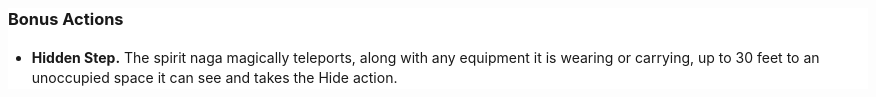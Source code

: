 ### Bonus Actions

- **Hidden Step.** The spirit naga magically teleports, along with any equipment it is wearing or carrying, up to 30 feet to an unoccupied space it can see and takes the Hide action.

</statblock>


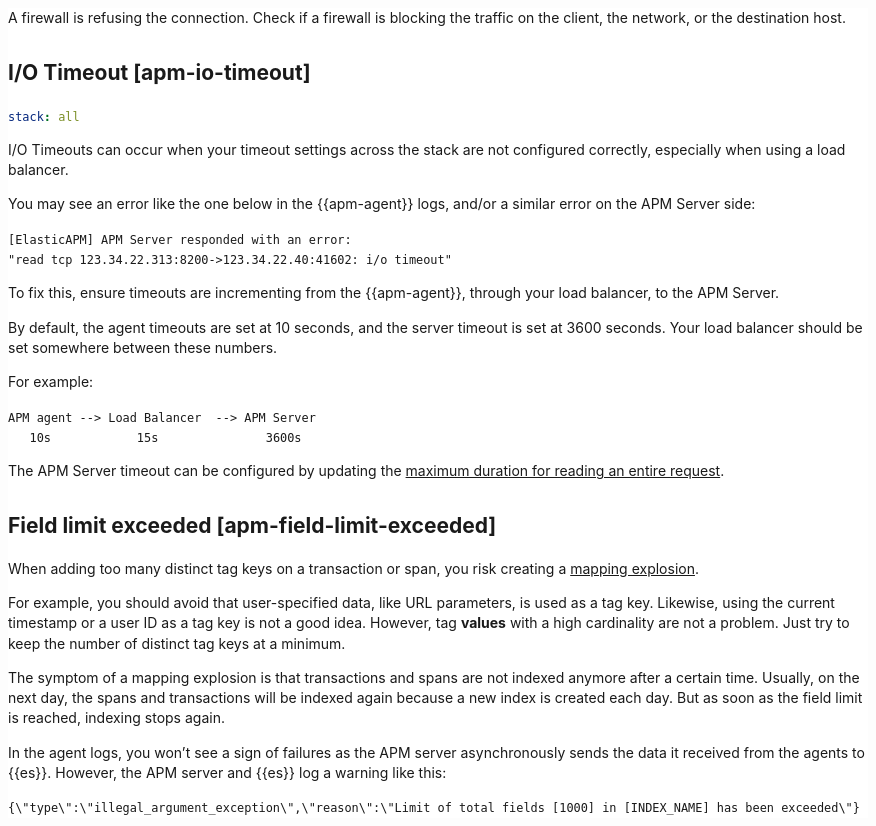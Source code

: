 A firewall is refusing the connection. Check if a firewall is blocking the traffic on the client, the network, or the destination host.


## I/O Timeout [apm-io-timeout]
```yaml {applies_to}
stack: all
```

I/O Timeouts can occur when your timeout settings across the stack are not configured correctly, especially when using a load balancer.

You may see an error like the one below in the {{apm-agent}} logs, and/or a similar error on the APM Server side:

```txt
[ElasticAPM] APM Server responded with an error:
"read tcp 123.34.22.313:8200->123.34.22.40:41602: i/o timeout"
```

To fix this, ensure timeouts are incrementing from the {{apm-agent}}, through your load balancer, to the APM Server.

By default, the agent timeouts are set at 10 seconds, and the server timeout is set at 3600 seconds. Your load balancer should be set somewhere between these numbers.

For example:

```txt
APM agent --> Load Balancer  --> APM Server
   10s            15s               3600s
```

The APM Server timeout can be configured by updating the [maximum duration for reading an entire request](../../../solutions/observability/apps/general-configuration-options.md#apm-read_timeout).


## Field limit exceeded [apm-field-limit-exceeded]

When adding too many distinct tag keys on a transaction or span, you risk creating a [mapping explosion](/manage-data/data-store/mapping.md#mapping-limit-settings).

For example, you should avoid that user-specified data, like URL parameters, is used as a tag key. Likewise, using the current timestamp or a user ID as a tag key is not a good idea. However, tag **values** with a high cardinality are not a problem. Just try to keep the number of distinct tag keys at a minimum.

The symptom of a mapping explosion is that transactions and spans are not indexed anymore after a certain time. Usually, on the next day, the spans and transactions will be indexed again because a new index is created each day. But as soon as the field limit is reached, indexing stops again.

In the agent logs, you won’t see a sign of failures as the APM server asynchronously sends the data it received from the agents to {{es}}. However, the APM server and {{es}} log a warning like this:

```txt
{\"type\":\"illegal_argument_exception\",\"reason\":\"Limit of total fields [1000] in [INDEX_NAME] has been exceeded\"}
```
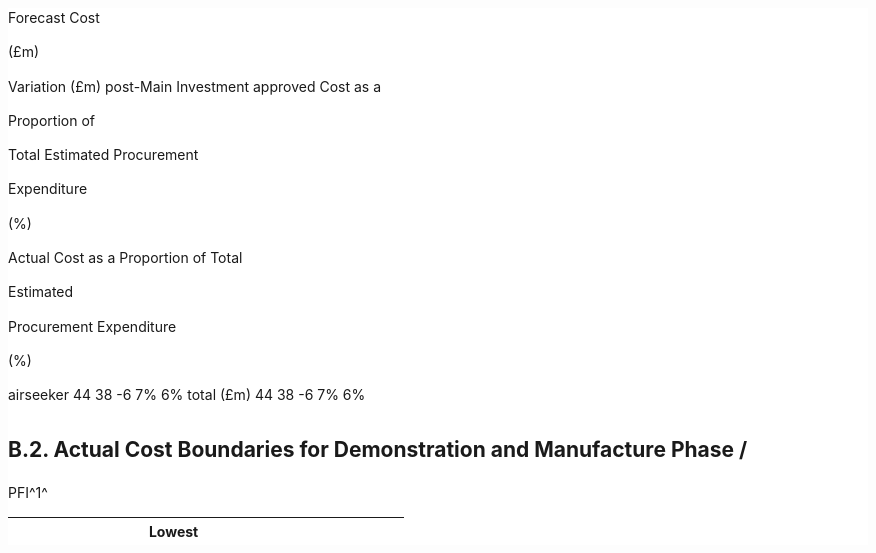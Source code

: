 Forecast Cost

(£m)</Th>
<th Rowspan="2">
Variation (£m)
</Th>
<th Colspan="2">post-Main Investment</Th>
</Tr>
<tr>
<th>approved Cost as a

Proportion of

Total Estimated Procurement

Expenditure

(%)</Th>
<th>
Actual Cost as a Proportion of Total

Estimated

Procurement Expenditure

(%)</Th>
</Tr>
</Thead>
<tbody>
<tr>
<td>airseeker</Td>
<td>44</Td>
<td>38</Td>
<td>-6</Td>
<td>7%</Td>
<td>6%</Td>
</Tr>
<tr>
<td>total (£m)</Td>
<td>44</Td>
<td>38</Td>
<td>-6</Td>
<td>7%</Td>
<td>6%</Td>
</Tr>
</Tbody>
</Table>

## B.2. Actual Cost Boundaries for Demonstration and Manufacture Phase /
PFI^1^

<table Style="Width:100%;">
<colgroup>
<col Style="Width: 33%" />
<col Style="Width: 16%" />
<col Style="Width: 33%" />
<col Style="Width: 16%" />
</Colgroup>
<thead>
<tr>
<th></Th>
<th>
Lowest
</Th>
<th></Th>
<th></Th>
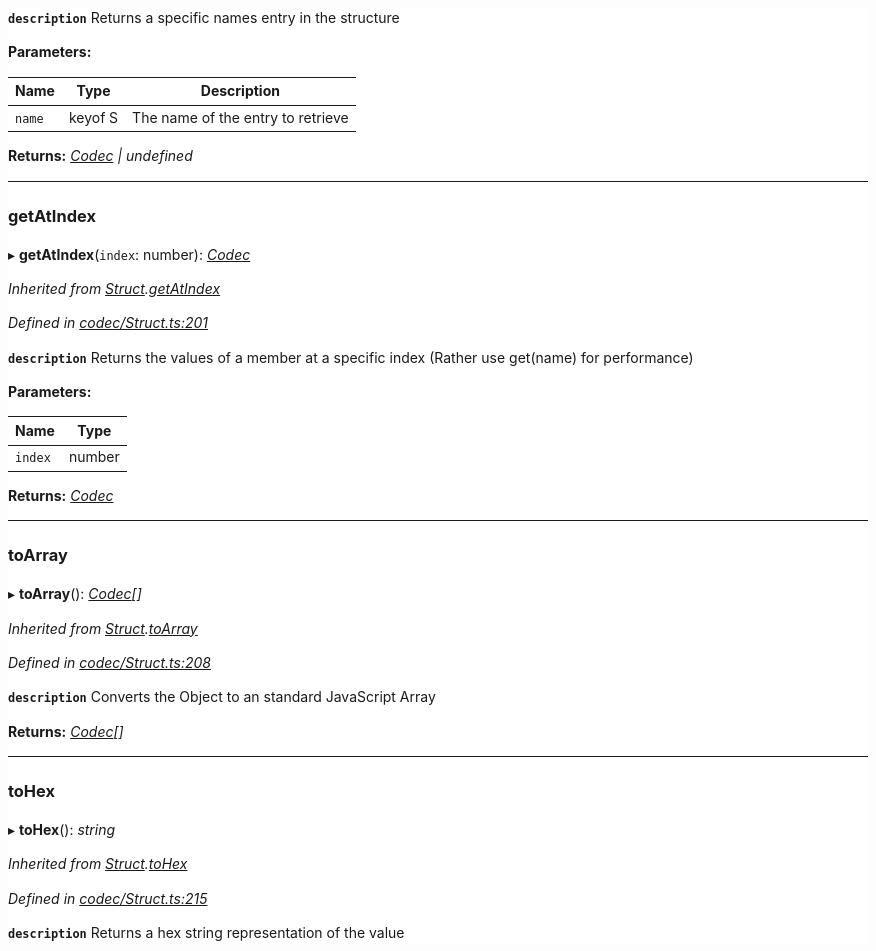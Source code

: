 **`description`** Returns a specific names entry in the structure

**Parameters:**

Name | Type | Description |
------ | ------ | ------ |
`name` | keyof S | The name of the entry to retrieve  |

**Returns:** *[Codec](../interfaces/_types_.codec.md) | undefined*

___

###  getAtIndex

▸ **getAtIndex**(`index`: number): *[Codec](../interfaces/_types_.codec.md)*

*Inherited from [Struct](_codec_struct_.struct.md).[getAtIndex](_codec_struct_.struct.md#getatindex)*

*Defined in [codec/Struct.ts:201](https://github.com/polkadot-js/api/blob/6fab577e23/packages/types/src/codec/Struct.ts#L201)*

**`description`** Returns the values of a member at a specific index (Rather use get(name) for performance)

**Parameters:**

Name | Type |
------ | ------ |
`index` | number |

**Returns:** *[Codec](../interfaces/_types_.codec.md)*

___

###  toArray

▸ **toArray**(): *[Codec](../interfaces/_types_.codec.md)[]*

*Inherited from [Struct](_codec_struct_.struct.md).[toArray](_codec_struct_.struct.md#toarray)*

*Defined in [codec/Struct.ts:208](https://github.com/polkadot-js/api/blob/6fab577e23/packages/types/src/codec/Struct.ts#L208)*

**`description`** Converts the Object to an standard JavaScript Array

**Returns:** *[Codec](../interfaces/_types_.codec.md)[]*

___

###  toHex

▸ **toHex**(): *string*

*Inherited from [Struct](_codec_struct_.struct.md).[toHex](_codec_struct_.struct.md#tohex)*

*Defined in [codec/Struct.ts:215](https://github.com/polkadot-js/api/blob/6fab577e23/packages/types/src/codec/Struct.ts#L215)*

**`description`** Returns a hex string representation of the value
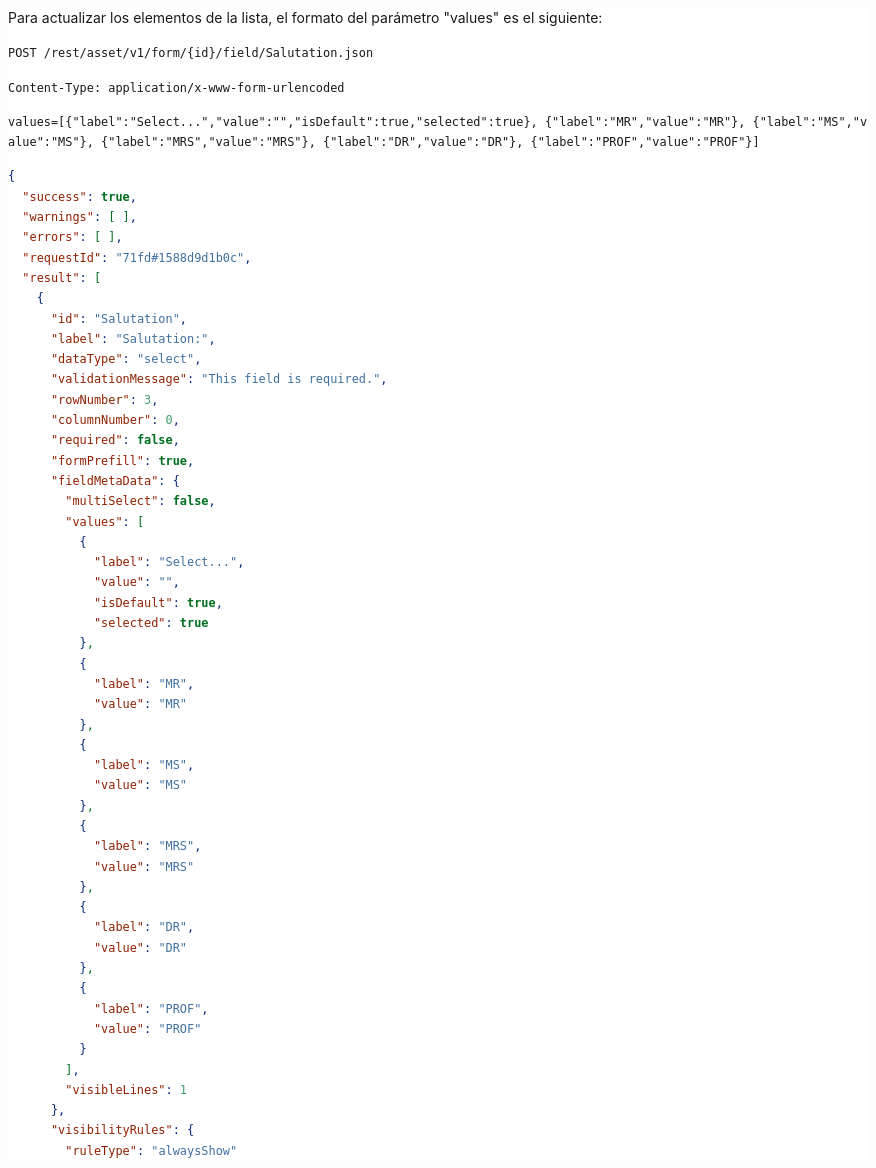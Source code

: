 Para actualizar los elementos de la lista, el formato del parámetro &quot;values&quot; es el siguiente:

```
POST /rest/asset/v1/form/{id}/field/Salutation.json
```

```
Content-Type: application/x-www-form-urlencoded
```

```
values=[{"label":"Select...","value":"","isDefault":true,"selected":true}, {"label":"MR","value":"MR"}, {"label":"MS","value":"MS"}, {"label":"MRS","value":"MRS"}, {"label":"DR","value":"DR"}, {"label":"PROF","value":"PROF"}]
```

```json
{
  "success": true,
  "warnings": [ ],
  "errors": [ ],
  "requestId": "71fd#1588d9d1b0c",
  "result": [
    {
      "id": "Salutation",
      "label": "Salutation:",
      "dataType": "select",
      "validationMessage": "This field is required.",
      "rowNumber": 3,
      "columnNumber": 0,
      "required": false,
      "formPrefill": true,
      "fieldMetaData": {
        "multiSelect": false,
        "values": [
          {
            "label": "Select...",
            "value": "",
            "isDefault": true,
            "selected": true
          },
          {
            "label": "MR",
            "value": "MR"
          },
          {
            "label": "MS",
            "value": "MS"
          },
          {
            "label": "MRS",
            "value": "MRS"
          },
          {
            "label": "DR",
            "value": "DR"
          },
          {
            "label": "PROF",
            "value": "PROF"
          }
        ],
        "visibleLines": 1
      },
      "visibilityRules": {
        "ruleType": "alwaysShow"
```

= = = = =

**Required work:** Read through the records above and copy the lines that contain "https".

**Solution to the exercise:**
*Defined in [codec/Struct.ts:201](https://github.com/polkadot-js/api/blob/6fab577e23/packages/types/src/codec/Struct.ts#L201)*
*Defined in [codec/Struct.ts:208](https://github.com/polkadot-js/api/blob/6fab577e23/packages/types/src/codec/Struct.ts#L208)*
*Defined in [codec/Struct.ts:215](https://github.com/polkadot-js/api/blob/6fab577e23/packages/types/src/codec/Struct.ts#L215)*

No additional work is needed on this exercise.